Delayed allocation changes inode metadata in user visible ways
because extent maps are user visible metadata.....

> As for pNFS blocks, I agree that the spec there is a little iffy, but
> the intention was, I believe, that the whole LAYOUTGET->LAYOUTCOMMIT
> should be considered to be a single filesystem transaction. However
> the iffiness there is the main reason why I made a distinction between
> pnfs vs. non-pnfs when describing the change attribute.

Forget pNFS, all the new stuff for exposing sparse files to the
client (e.g. FIEMAP, SEEK_DATA/HOLE) as well as preallocation mean
that filesystem allocation of any kind causes application visible
metadata changes on a file.

> >> so that I can detect if someone
> >> else has been modifying the file/directory/symlink while I wasn't
> >> looking and hence know when I need to invalidate my cached
> >> metadata+data for that object.
> >
> > The only way to use the change count sanely from the client is as a
> > "check-and-execute" cookie on the server.
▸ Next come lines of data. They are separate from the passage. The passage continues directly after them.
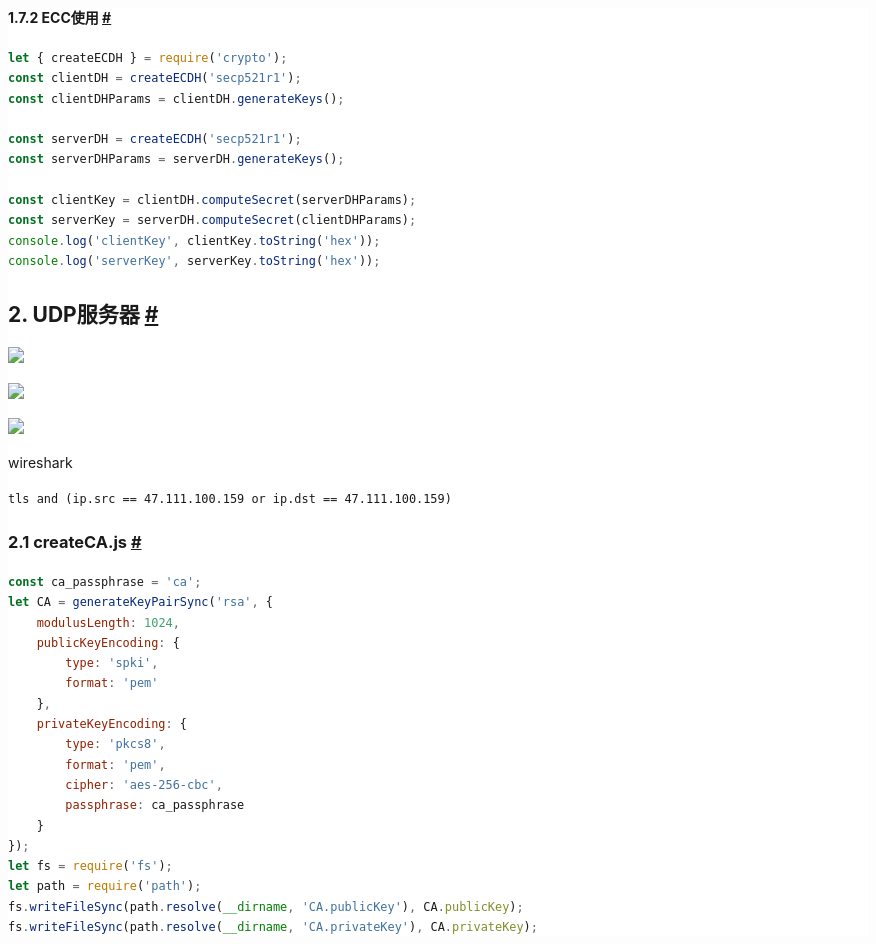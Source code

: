 #### 1.7.2 ECC使用 [#](#t28172-ecc使用)

```js
let { createECDH } = require('crypto');
const clientDH = createECDH('secp521r1');
const clientDHParams = clientDH.generateKeys();

const serverDH = createECDH('secp521r1');
const serverDHParams = serverDH.generateKeys();

const clientKey = clientDH.computeSecret(serverDHParams);
const serverKey = serverDH.computeSecret(clientDHParams);
console.log('clientKey', clientKey.toString('hex'));
console.log('serverKey', serverKey.toString('hex'));
```

## 2. UDP服务器 [#](#t292-udp服务器)

![](http://img.zhufengpeixun.cn/wiresharkhttp.png)

![](http://img.zhufengpeixun.cn/httpsoverflow.jpg)

![](http://img.zhufengpeixun.cn/premasterkeymasterkey.png)

wireshark

```
tls and (ip.src == 47.111.100.159 or ip.dst == 47.111.100.159)
```

### 2.1 createCA.js [#](#t3021-createcajs)

```js
const ca_passphrase = 'ca';
let CA = generateKeyPairSync('rsa', {
    modulusLength: 1024,
    publicKeyEncoding: {
        type: 'spki',
        format: 'pem'
    },
    privateKeyEncoding: {
        type: 'pkcs8',
        format: 'pem',
        cipher: 'aes-256-cbc',
        passphrase: ca_passphrase
    }
});
let fs = require('fs');
let path = require('path');
fs.writeFileSync(path.resolve(__dirname, 'CA.publicKey'), CA.publicKey);
fs.writeFileSync(path.resolve(__dirname, 'CA.privateKey'), CA.privateKey);
```
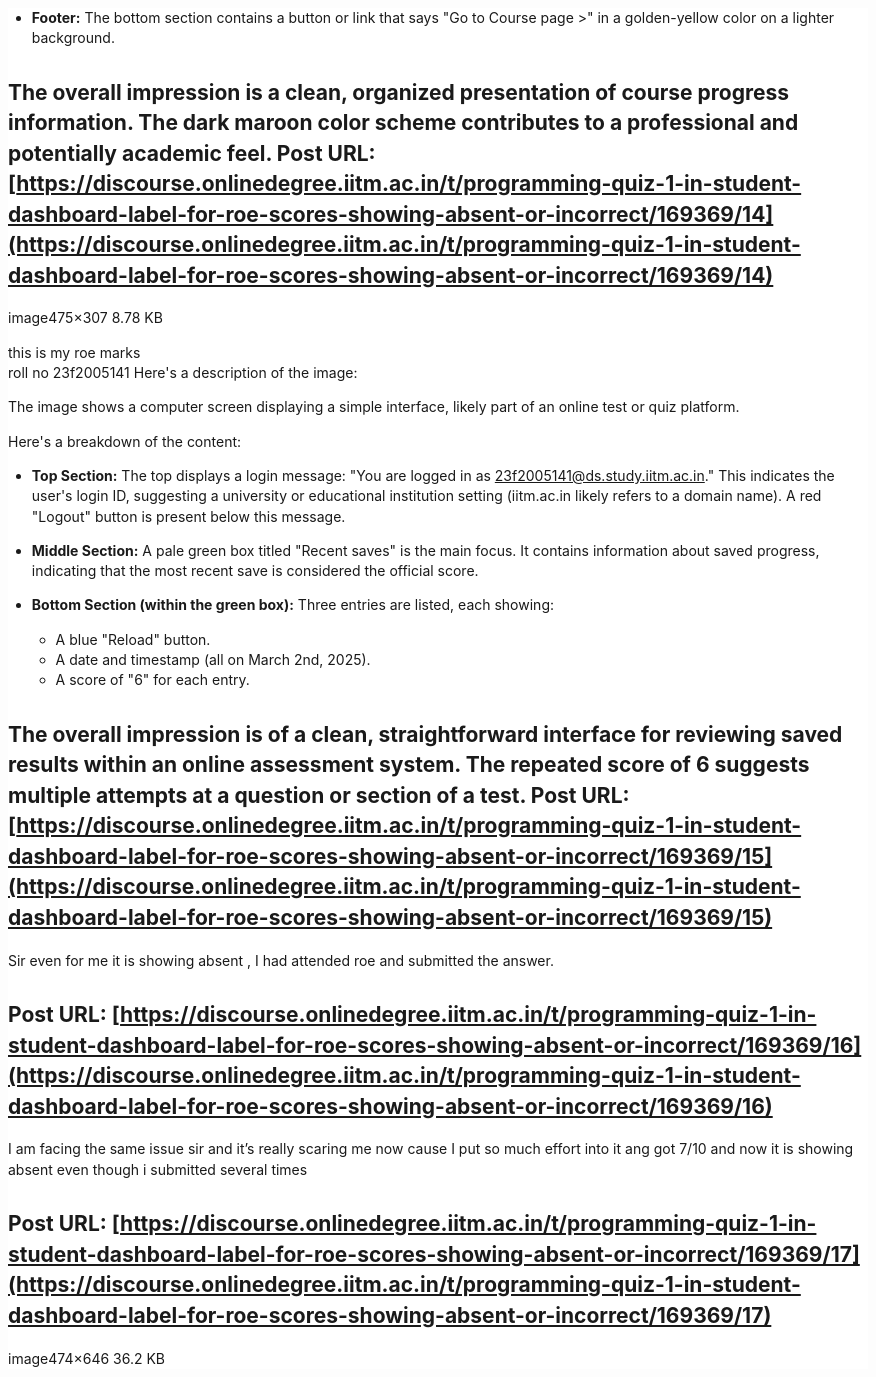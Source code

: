 * **Footer:** The bottom section contains a button or link that says "Go to Course page >" in a golden-yellow color on a lighter background.

The overall impression is a clean, organized presentation of course progress information. The dark maroon color scheme contributes to a professional and potentially academic feel.
Post URL: [https://discourse.onlinedegree.iitm.ac.in/t/programming-quiz-1-in-student-dashboard-label-for-roe-scores-showing-absent-or-incorrect/169369/14](https://discourse.onlinedegree.iitm.ac.in/t/programming-quiz-1-in-student-dashboard-label-for-roe-scores-showing-absent-or-incorrect/169369/14)
---
image475×307 8.78 KB

  
this is my roe marks  
roll no 23f2005141
Here's a description of the image:

The image shows a computer screen displaying a simple interface, likely part of an online test or quiz platform. 


Here's a breakdown of the content:

* **Top Section:** The top displays a login message: "You are logged in as 23f2005141@ds.study.iitm.ac.in." This indicates the user's login ID, suggesting a university or educational institution setting (iitm.ac.in likely refers to a domain name). A red "Logout" button is present below this message.

* **Middle Section:** A pale green box titled "Recent saves" is the main focus. It contains information about saved progress, indicating that the most recent save is considered the official score.

* **Bottom Section (within the green box):** Three entries are listed, each showing:
    * A blue "Reload" button.
    * A date and timestamp (all on March 2nd, 2025).
    * A score of "6" for each entry.

The overall impression is of a clean, straightforward interface for reviewing saved results within an online assessment system.  The repeated score of 6 suggests multiple attempts at a question or section of a test.
Post URL: [https://discourse.onlinedegree.iitm.ac.in/t/programming-quiz-1-in-student-dashboard-label-for-roe-scores-showing-absent-or-incorrect/169369/15](https://discourse.onlinedegree.iitm.ac.in/t/programming-quiz-1-in-student-dashboard-label-for-roe-scores-showing-absent-or-incorrect/169369/15)
---
Sir even for me it is showing absent , I had attended roe and submitted the answer.

Post URL: [https://discourse.onlinedegree.iitm.ac.in/t/programming-quiz-1-in-student-dashboard-label-for-roe-scores-showing-absent-or-incorrect/169369/16](https://discourse.onlinedegree.iitm.ac.in/t/programming-quiz-1-in-student-dashboard-label-for-roe-scores-showing-absent-or-incorrect/169369/16)
---
I am facing the same issue sir and it’s really scaring me now cause I put so much effort into it ang got 7/10 and now it is showing absent even though i submitted several times

Post URL: [https://discourse.onlinedegree.iitm.ac.in/t/programming-quiz-1-in-student-dashboard-label-for-roe-scores-showing-absent-or-incorrect/169369/17](https://discourse.onlinedegree.iitm.ac.in/t/programming-quiz-1-in-student-dashboard-label-for-roe-scores-showing-absent-or-incorrect/169369/17)
---
image474×646 36.2 KB
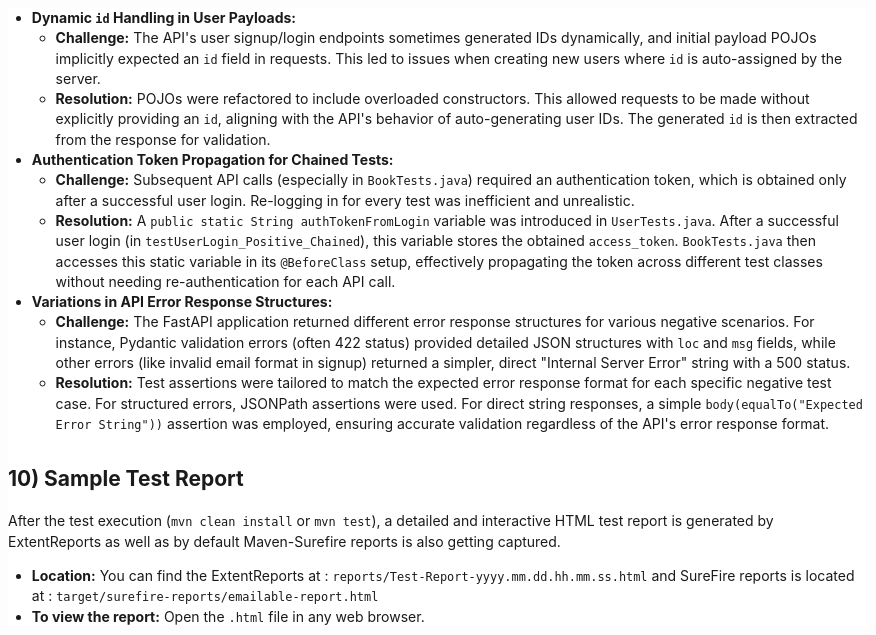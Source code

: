 * **Dynamic `id` Handling in User Payloads:**
    * **Challenge:** The API's user signup/login endpoints sometimes generated IDs dynamically, and initial payload POJOs implicitly expected an `id` field in requests. This led to issues when creating new users where `id` is auto-assigned by the server.
    * **Resolution:** POJOs were refactored to include overloaded constructors. This allowed requests to be made without explicitly providing an `id`, aligning with the API's behavior of auto-generating user IDs. The generated `id` is then extracted from the response for validation.
* **Authentication Token Propagation for Chained Tests:**
    * **Challenge:** Subsequent API calls (especially in `BookTests.java`) required an authentication token, which is obtained only after a successful user login. Re-logging in for every test was inefficient and unrealistic.
    * **Resolution:** A `public static String authTokenFromLogin` variable was introduced in `UserTests.java`. After a successful user login (in `testUserLogin_Positive_Chained`), this variable stores the obtained `access_token`. `BookTests.java` then accesses this static variable in its `@BeforeClass` setup, effectively propagating the token across different test classes without needing re-authentication for each API call.
* **Variations in API Error Response Structures:**
    * **Challenge:** The FastAPI application returned different error response structures for various negative scenarios. For instance, Pydantic validation errors (often 422 status) provided detailed JSON structures with `loc` and `msg` fields, while other errors (like invalid email format in signup) returned a simpler, direct "Internal Server Error" string with a 500 status.
    * **Resolution:** Test assertions were tailored to match the expected error response format for each specific negative test case. For structured errors, JSONPath assertions were used. For direct string responses, a simple `body(equalTo("Expected Error String"))` assertion was employed, ensuring accurate validation regardless of the API's error response format.

## 10) Sample Test Report

After the test execution (`mvn clean install` or `mvn test`), a detailed and interactive HTML test report is generated by ExtentReports as well as by default Maven-Surefire reports is also getting captured.

* **Location:** You can find the ExtentReports at : `reports/Test-Report-yyyy.mm.dd.hh.mm.ss.html` and SureFire reports is located at : `target/surefire-reports/emailable-report.html`
* **To view the report:** Open the `.html` file in any web browser.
If the change count sent
> > by the client is unchanged at the server then the server can execute
> > the operation. It can then return the new cookie to the client for
> > the next operation.  But we can't even do that sanely on Linux
> > because the check-and-execute operation needs to be atomic and hence
> > requires the filesystem to do it deep inside their transaction
> > subsystems once they've taken the locks it needs to ensure the
> > change count is stable.
> 
> Applications are required to interact with the filesystem through a
> well-defined API. Application visible data and metadata changes can be
> (and are mostly) well defined w.r.t. that API. Where be the dragons?

That API isn't as well defined as you think. Every filesystem has
it's own ioctls that allow all sorts of interesting things to be
done. What we define as "application visible" appears to be
different because our problem scope is different. That's where
the dragons lie, and why you're going to need explicit NFS behaviour
to be implemented through the VFS if you want a specific set of
well defined behaviours. Otherwise you are going to get whatever
each individual filesystem considers a change in that counter.

And given that, clients simply can't make assumptions about how
server side counters change w.r.t. modifications being made because
servers (and potentially even exports on a server) are going to
differ in behaviour. The only sane way to detect a change has
occurred is for the change counter to be returned as a post-op
attribute on a file operation and for that value to be used as a
pre-condition for the next operation to be performed that is sent to
the server....

Cheers,

Dave.
-- 
Dave Chinner
david@fromorbit.com